EXERCISE INSTRUCTIONS
Every line from the one containing "HenrysElephant2 - Alex Burnley" to the one containing "- Lambda expressions." in the records below, both included, must be set down exactly, and no other line.

Source texts of formatted documents:
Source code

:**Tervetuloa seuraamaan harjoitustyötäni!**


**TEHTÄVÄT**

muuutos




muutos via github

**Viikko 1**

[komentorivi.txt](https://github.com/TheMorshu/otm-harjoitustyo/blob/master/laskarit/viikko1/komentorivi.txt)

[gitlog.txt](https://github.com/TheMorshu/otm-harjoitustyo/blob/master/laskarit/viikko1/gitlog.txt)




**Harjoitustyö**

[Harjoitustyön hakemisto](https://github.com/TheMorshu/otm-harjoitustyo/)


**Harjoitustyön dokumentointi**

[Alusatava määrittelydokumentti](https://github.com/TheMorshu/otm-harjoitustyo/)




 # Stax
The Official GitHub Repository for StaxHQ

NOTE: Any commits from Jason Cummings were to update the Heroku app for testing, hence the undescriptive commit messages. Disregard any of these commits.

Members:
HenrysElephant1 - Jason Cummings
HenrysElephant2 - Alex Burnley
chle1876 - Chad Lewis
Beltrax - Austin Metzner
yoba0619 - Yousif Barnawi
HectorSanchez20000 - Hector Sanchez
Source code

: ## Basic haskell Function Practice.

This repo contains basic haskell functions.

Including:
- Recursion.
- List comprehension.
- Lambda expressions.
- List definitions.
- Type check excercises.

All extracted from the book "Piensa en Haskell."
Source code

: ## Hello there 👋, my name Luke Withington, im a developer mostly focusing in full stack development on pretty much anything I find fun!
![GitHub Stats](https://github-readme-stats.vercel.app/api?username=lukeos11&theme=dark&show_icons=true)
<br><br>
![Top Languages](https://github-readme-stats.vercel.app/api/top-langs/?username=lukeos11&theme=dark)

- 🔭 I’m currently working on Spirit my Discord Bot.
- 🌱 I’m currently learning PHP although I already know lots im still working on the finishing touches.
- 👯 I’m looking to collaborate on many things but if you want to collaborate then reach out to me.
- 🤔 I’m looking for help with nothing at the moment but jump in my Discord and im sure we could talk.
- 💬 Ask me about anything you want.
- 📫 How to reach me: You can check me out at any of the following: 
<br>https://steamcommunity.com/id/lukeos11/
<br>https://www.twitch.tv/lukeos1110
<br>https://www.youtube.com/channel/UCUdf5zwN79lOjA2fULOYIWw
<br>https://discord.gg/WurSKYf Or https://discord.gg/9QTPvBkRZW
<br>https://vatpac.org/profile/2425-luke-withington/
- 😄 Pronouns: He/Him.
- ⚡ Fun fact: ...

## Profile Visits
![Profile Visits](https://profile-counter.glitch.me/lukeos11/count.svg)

EXERCISE OUTPUT
HenrysElephant2 - Alex Burnley
chle1876 - Chad Lewis
Beltrax - Austin Metzner
yoba0619 - Yousif Barnawi
HectorSanchez20000 - Hector Sanchez
Source code

: ## Basic haskell Function Practice.

This repo contains basic haskell functions.

Including:
- Recursion.
- List comprehension.
- Lambda expressions.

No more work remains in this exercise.